Como cristianos, creemos en una doctrina que nos invita a pensar que seguimos en contacto vivo y consciente con quienes han muerto. Esa doctrina, la Comunión de los Santos, forma parte de nuestro Credo y se celebra de forma especial dos veces al año: en la fiesta de Todos los Santos y en la de Todos los Fieles Difuntos.
Entre otras cosas, esta doctrina nos invita a rezar por los difuntos. No es raro que algunas personas se resistan, diciendo que Dios no necesita que le recordemos que sea misericordioso o perdone. Y tienen razón. Pero ésa no es realmente la razón por la que rezamos por nuestros seres queridos fallecidos.
El verdadero sentido de orar por los muertos es mantener el contacto con ellos: seguir en comunicación consciente, conservar viva la relación de amor, cerrar asuntos pendientes, pedir perdón, perdonar, agradecer, recordar el “aire especial” que dieron al mundo mientras vivían y, de vez en cuando, brindar simbólicamente con ellos.

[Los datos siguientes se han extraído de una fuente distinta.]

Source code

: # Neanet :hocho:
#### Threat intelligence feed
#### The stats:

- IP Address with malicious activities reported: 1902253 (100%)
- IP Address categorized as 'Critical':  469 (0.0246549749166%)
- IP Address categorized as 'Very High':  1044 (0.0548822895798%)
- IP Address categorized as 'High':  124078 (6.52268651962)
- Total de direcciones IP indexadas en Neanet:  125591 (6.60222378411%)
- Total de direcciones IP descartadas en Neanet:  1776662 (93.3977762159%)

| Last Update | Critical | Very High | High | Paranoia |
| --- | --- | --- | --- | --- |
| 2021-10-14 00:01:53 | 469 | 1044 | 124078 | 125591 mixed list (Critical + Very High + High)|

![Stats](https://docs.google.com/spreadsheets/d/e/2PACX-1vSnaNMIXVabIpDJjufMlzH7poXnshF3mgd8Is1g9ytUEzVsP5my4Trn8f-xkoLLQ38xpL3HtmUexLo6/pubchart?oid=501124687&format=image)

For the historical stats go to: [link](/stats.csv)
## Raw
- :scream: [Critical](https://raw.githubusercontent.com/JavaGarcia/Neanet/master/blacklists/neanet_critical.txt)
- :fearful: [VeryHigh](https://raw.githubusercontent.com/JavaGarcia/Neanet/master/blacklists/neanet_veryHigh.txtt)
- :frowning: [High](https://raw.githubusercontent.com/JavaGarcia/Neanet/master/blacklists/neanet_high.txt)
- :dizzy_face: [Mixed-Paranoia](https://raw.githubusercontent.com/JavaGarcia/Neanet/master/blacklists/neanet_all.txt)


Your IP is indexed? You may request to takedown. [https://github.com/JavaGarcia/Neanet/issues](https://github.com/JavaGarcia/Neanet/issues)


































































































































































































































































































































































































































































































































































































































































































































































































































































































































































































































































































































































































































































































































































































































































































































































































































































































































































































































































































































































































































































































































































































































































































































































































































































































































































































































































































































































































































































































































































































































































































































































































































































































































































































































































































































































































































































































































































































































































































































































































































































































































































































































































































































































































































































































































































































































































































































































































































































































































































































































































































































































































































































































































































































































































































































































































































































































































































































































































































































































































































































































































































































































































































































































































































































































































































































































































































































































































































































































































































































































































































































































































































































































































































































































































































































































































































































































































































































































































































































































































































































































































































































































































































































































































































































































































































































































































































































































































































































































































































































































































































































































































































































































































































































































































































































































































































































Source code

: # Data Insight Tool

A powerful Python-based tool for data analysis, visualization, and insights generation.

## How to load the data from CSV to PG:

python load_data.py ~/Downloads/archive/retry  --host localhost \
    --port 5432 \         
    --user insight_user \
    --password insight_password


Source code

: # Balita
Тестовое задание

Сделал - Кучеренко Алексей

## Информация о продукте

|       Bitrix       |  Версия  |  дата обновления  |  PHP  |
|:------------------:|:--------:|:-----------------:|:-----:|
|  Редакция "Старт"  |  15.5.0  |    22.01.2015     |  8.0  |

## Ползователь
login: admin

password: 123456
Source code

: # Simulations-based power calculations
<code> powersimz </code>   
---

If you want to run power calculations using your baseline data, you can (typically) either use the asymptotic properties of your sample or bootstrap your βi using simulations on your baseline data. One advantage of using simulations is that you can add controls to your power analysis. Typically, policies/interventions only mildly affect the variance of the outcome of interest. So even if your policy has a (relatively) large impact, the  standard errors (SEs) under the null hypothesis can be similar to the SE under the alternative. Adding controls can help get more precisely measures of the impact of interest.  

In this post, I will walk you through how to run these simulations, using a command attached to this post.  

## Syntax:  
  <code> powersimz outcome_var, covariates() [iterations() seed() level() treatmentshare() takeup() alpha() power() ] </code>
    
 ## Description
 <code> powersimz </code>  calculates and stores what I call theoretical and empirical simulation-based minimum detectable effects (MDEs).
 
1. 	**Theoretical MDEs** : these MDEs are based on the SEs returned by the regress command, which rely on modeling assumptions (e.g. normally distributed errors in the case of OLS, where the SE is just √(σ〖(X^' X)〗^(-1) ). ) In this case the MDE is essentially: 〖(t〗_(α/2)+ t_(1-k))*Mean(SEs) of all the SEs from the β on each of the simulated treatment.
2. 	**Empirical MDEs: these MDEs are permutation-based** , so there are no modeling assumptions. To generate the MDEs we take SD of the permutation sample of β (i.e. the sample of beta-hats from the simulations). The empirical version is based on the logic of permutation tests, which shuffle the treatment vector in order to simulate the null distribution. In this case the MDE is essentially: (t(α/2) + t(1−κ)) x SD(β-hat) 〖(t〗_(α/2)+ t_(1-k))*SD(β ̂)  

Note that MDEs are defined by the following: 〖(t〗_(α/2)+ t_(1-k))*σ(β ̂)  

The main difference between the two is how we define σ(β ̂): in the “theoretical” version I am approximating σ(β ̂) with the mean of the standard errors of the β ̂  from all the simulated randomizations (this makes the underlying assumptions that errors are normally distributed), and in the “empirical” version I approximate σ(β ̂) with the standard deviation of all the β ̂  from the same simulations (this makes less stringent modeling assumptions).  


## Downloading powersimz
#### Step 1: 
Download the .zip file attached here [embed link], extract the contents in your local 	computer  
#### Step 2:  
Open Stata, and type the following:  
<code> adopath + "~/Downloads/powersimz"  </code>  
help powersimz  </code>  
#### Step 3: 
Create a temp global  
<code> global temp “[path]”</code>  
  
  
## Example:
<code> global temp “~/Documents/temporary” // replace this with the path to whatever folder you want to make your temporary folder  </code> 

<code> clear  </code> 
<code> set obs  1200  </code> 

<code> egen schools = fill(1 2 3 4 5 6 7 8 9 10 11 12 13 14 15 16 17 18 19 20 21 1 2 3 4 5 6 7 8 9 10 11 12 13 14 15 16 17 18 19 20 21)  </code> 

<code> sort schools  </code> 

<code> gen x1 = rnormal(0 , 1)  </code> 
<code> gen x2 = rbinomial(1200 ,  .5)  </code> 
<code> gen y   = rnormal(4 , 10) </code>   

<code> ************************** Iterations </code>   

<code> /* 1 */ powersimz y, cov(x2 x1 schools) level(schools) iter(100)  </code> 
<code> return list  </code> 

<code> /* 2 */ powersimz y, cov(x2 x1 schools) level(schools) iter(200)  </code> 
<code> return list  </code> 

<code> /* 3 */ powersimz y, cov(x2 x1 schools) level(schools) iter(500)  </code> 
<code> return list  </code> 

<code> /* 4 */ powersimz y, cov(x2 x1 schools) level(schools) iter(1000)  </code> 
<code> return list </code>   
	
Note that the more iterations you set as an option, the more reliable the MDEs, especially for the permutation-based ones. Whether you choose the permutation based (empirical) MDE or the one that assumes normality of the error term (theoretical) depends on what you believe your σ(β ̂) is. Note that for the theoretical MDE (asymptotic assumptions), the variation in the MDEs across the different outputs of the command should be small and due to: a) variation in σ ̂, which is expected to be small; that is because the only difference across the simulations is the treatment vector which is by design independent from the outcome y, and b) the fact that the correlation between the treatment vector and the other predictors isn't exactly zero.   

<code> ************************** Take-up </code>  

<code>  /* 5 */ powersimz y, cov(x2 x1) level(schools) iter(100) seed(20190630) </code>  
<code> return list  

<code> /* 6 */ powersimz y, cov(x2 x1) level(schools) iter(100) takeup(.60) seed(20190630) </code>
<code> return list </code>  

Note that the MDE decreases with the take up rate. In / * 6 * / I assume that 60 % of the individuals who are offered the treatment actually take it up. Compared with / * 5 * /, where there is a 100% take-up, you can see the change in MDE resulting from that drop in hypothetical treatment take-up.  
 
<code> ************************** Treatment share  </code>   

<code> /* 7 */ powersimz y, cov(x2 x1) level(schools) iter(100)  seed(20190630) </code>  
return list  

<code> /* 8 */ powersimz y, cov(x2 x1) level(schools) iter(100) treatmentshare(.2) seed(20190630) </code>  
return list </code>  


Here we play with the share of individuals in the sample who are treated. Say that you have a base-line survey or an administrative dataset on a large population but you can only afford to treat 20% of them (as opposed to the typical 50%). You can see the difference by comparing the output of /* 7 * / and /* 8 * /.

Nuestra fe en la comunión de los santos, entre otras cosas, nos da una segunda oportunidad. Y eso es un gran consuelo. Porque, seamos sinceros, todos somos imperfectos en nuestras relaciones. No siempre estamos tan presentes como deberíamos; a veces decimos cosas en un momento de enfado que dejan heridas profundas; traicionamos la confianza de mil maneras; y casi siempre nos falta la madurez o la seguridad para expresar el cariño y la valoración que nuestros seres queridos merecen. Ninguno de nosotros lo hace del todo bien.
Al final, todos perdemos a alguien de una forma parecida a aquella mujer: con asuntos pendientes, con mal momento. Siempre hay palabras que debimos decir y no dijimos, y cosas que nunca deberíamos haber dicho y sin embargo dijimos.
Pero ahí es donde entra la fe. No somos los primeros a los que les pasa. En el momento del arresto, juicio y muerte de Jesús, casi todos sus discípulos le abandonaron. También allí el momento fue malo. El Viernes Santo fue “malo” mucho antes de volverse “bueno”. Pero —y aquí está la clave— los cristianos no creemos que en esta vida todo vaya a tener un final feliz ni que siempre estaremos a la altura. Creemos que la plenitud y la felicidad nos llegan a través de la redención de lo que ha salido mal, incluso de lo que ha salido mal por nuestras propias debilidades.
G. K. Chesterton dijo una vez que el cristianismo es especial porque, gracias a la comunión de los santos, hasta los muertos tienen voz. En realidad, tienen más que una voz: todavía pueden escucharnos.
Así que, si has perdido a alguien con quien quedaron cosas sin resolver, si sientes que hubo tensión, o que no estuviste lo bastante presente, o que nunca expresaste como querías tu cariño y tu aprecio… no es demasiado tarde. Aún puedes hacerlo.
Y cuando tengas esa conversación “pendiente”, no tengas miedo de reírte un poco al recordar cómo la fragilidad humana suele enredar hasta nuestras mejores intenciones.